_Problem statement_
Pull every line holding the string "bardziej" from the records below.

_Record excerpts_

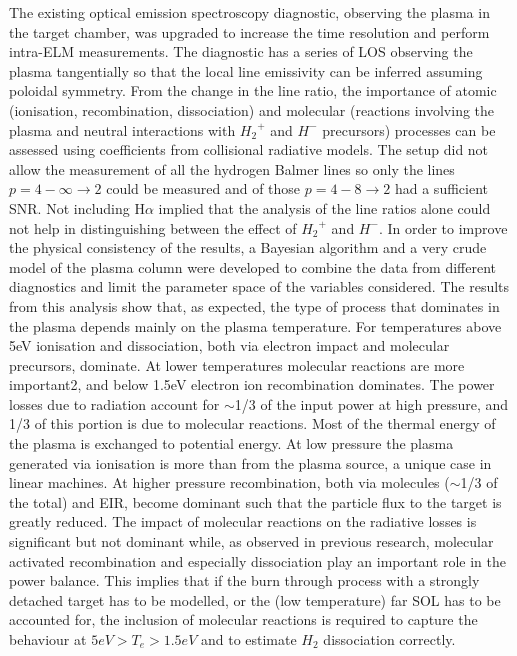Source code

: The existing optical emission spectroscopy diagnostic, observing the plasma in the target chamber, was upgraded to increase the time resolution and perform intra-ELM measurements. The diagnostic has a series of LOS observing the plasma tangentially so that the local line emissivity can be inferred assuming poloidal symmetry. From the change in the line ratio, the importance of atomic (ionisation, recombination, dissociation) and molecular (reactions involving the plasma and neutral interactions with ${H_2}^+$ and $H^-$ precursors) processes can be assessed using coefficients from collisional radiative models. The setup did not allow the measurement of all the hydrogen Balmer lines so only the lines $p=4-\infty \rightarrow 2$ could be measured and of those $p=4-8 \rightarrow 2$ had a sufficient SNR. Not including H$\alpha$ implied that the analysis of the line ratios alone could not help in distinguishing between the effect of ${H_2}^+$ and $H^-$. In order to improve the physical consistency of the results, a Bayesian algorithm and a very crude model of the plasma column were developed to combine the data from different diagnostics and limit the parameter space of the variables considered. The results from this analysis show that, as expected, the type of process that dominates in the plasma depends mainly on the plasma temperature. For temperatures above 5eV ionisation and dissociation, both via electron impact and molecular precursors, dominate. At lower temperatures molecular reactions are more important2, and below 1.5eV electron ion recombination dominates. The power losses due to radiation account for $\sim$1/3 of the input power at high pressure, and 1/3 of this portion is due to molecular reactions. Most of the thermal energy of the plasma is exchanged to potential energy. At low pressure the plasma generated via ionisation is more than from the plasma source, a unique case in linear machines. At higher pressure recombination, both via molecules ($\sim$1/3 of the total) and EIR, become dominant such that the particle flux to the target is greatly reduced. The impact of molecular reactions on the radiative losses is significant but not dominant while, as observed in previous research, molecular activated recombination and especially dissociation play an important role in the power balance. This implies that if the burn through process with a strongly detached target has to be modelled, or the (low temperature) far SOL has to be accounted for, the inclusion of molecular reactions is required to capture the behaviour at $5eV>T_e>1.5eV$ and to estimate $H_2$ dissociation correctly.

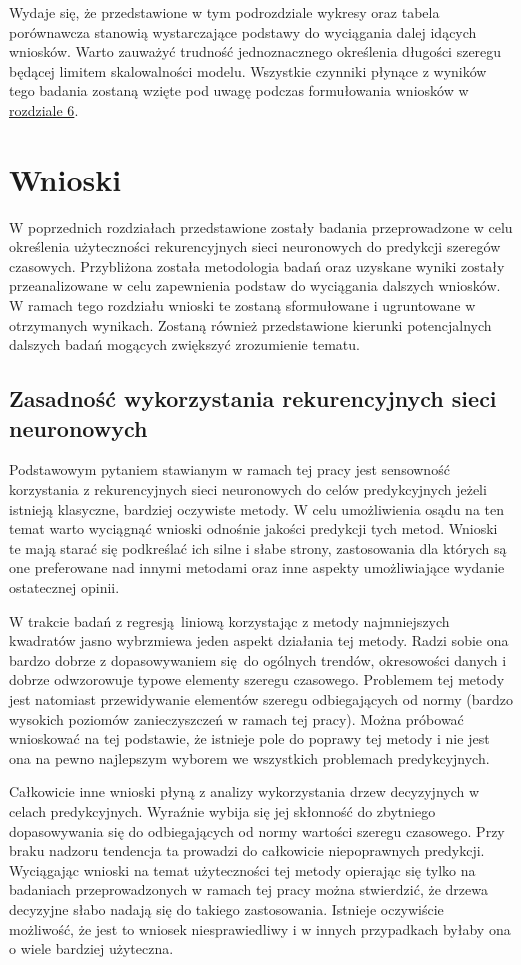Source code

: \documentclass[10pt,a4paper]{article}
\begin{document}
Wydaje się, że przedstawione w tym podrozdziale wykresy oraz tabela porównawcza stanowią wystarczające podstawy do wyciągania dalej idących wniosków. Warto zauważyć trudność jednoznacznego określenia długości szeregu będącej limitem skalowalności modelu. Wszystkie czynniki płynące z wyników tego badania zostaną wzięte pod uwagę podczas formułowania wniosków w \hyperlink{section.6}{rozdziale 6}.

\section{Wnioski}
W poprzednich rozdziałach przedstawione zostały badania przeprowadzone w celu określenia użyteczności rekurencyjnych sieci neuronowych do predykcji szeregów czasowych. Przybliżona została metodologia badań oraz uzyskane wyniki zostały przeanalizowane w celu zapewnienia podstaw do wyciągania dalszych wniosków. W ramach tego rozdziału wnioski te zostaną sformułowane i ugruntowane w otrzymanych wynikach. Zostaną również przedstawione kierunki potencjalnych dalszych badań mogących zwiększyć zrozumienie tematu.

\subsection{Zasadność wykorzystania rekurencyjnych sieci neuronowych}
Podstawowym pytaniem stawianym w ramach tej pracy jest sensowność korzystania z rekurencyjnych sieci neuronowych do celów predykcyjnych jeżeli istnieją klasyczne, bardziej oczywiste metody. W celu umożliwienia osądu na ten temat warto wyciągnąć wnioski odnośnie jakości predykcji tych metod. Wnioski te mają starać się podkreślać ich silne i słabe strony, zastosowania dla których są one preferowane nad innymi metodami oraz inne aspekty umożliwiające wydanie ostatecznej opinii.

W trakcie badań z regresją liniową korzystając z metody najmniejszych kwadratów jasno wybrzmiewa jeden aspekt działania tej metody. Radzi sobie ona bardzo dobrze z dopasowywaniem się do ogólnych trendów, okresowości danych i dobrze odwzorowuje typowe elementy szeregu czasowego. Problemem tej metody jest natomiast przewidywanie elementów szeregu odbiegających od normy (bardzo wysokich poziomów zanieczyszczeń w ramach tej pracy). Można próbować wnioskować na tej podstawie, że istnieje pole do poprawy tej metody i nie jest ona na pewno najlepszym wyborem we wszystkich problemach predykcyjnych. 

Całkowicie inne wnioski płyną z analizy wykorzystania drzew decyzyjnych w celach predykcyjnych. Wyraźnie wybija się jej skłonność do zbytniego dopasowywania się do odbiegających od normy wartości szeregu czasowego. Przy braku nadzoru tendencja ta prowadzi do całkowicie niepoprawnych predykcji. Wyciągając wnioski na temat użyteczności tej metody opierając się tylko na badaniach przeprowadzonych w ramach tej pracy można stwierdzić, że drzewa decyzyjne słabo nadają się do takiego zastosowania. Istnieje oczywiście możliwość, że jest to wniosek niesprawiedliwy i w innych przypadkach byłaby ona o wiele bardziej użyteczna.
\end{document}
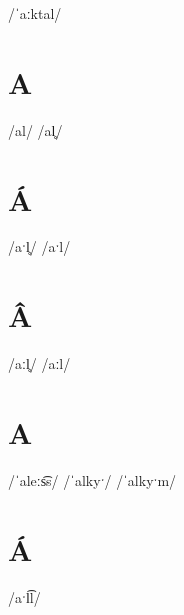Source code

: \documentclass[10pt,a4paper,twoside]{book}
\begin{document}
\begin{multicols}{3}
 {/ˈaːktal/} {}
\end{multicols}

\section*{A}

\begin{multicols}{3}
 {/al/} {}
 {/al̥/} {}
\end{multicols}

\section*{Á}

\begin{multicols}{3}
 {/aˑl̥/} {}
 {/aˑl/} {}
\end{multicols}

\section*{Â}

\begin{multicols}{3}
 {/aːl̥/} {}
 {/aːl/} {}
\end{multicols}

\section*{A}

\begin{multicols}{3}
 {/ˈaleːs͡s/} {}
 {/ˈalkyˑ/} {}
 {/ˈalkyˑm/} {}
\end{multicols}

\section*{Á}

\begin{multicols}{3}
 {/aˑl͡l/} {}
\end{multicols}
\end{document}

_Worked solution_
Podstawowym pytaniem stawianym w ramach tej pracy jest sensowność korzystania z rekurencyjnych sieci neuronowych do celów predykcyjnych jeżeli istnieją klasyczne, bardziej oczywiste metody. W celu umożliwienia osądu na ten temat warto wyciągnąć wnioski odnośnie jakości predykcji tych metod. Wnioski te mają starać się podkreślać ich silne i słabe strony, zastosowania dla których są one preferowane nad innymi metodami oraz inne aspekty umożliwiające wydanie ostatecznej opinii.
Całkowicie inne wnioski płyną z analizy wykorzystania drzew decyzyjnych w celach predykcyjnych. Wyraźnie wybija się jej skłonność do zbytniego dopasowywania się do odbiegających od normy wartości szeregu czasowego. Przy braku nadzoru tendencja ta prowadzi do całkowicie niepoprawnych predykcji. Wyciągając wnioski na temat użyteczności tej metody opierając się tylko na badaniach przeprowadzonych w ramach tej pracy można stwierdzić, że drzewa decyzyjne słabo nadają się do takiego zastosowania. Istnieje oczywiście możliwość, że jest to wniosek niesprawiedliwy i w innych przypadkach byłaby ona o wiele bardziej użyteczna.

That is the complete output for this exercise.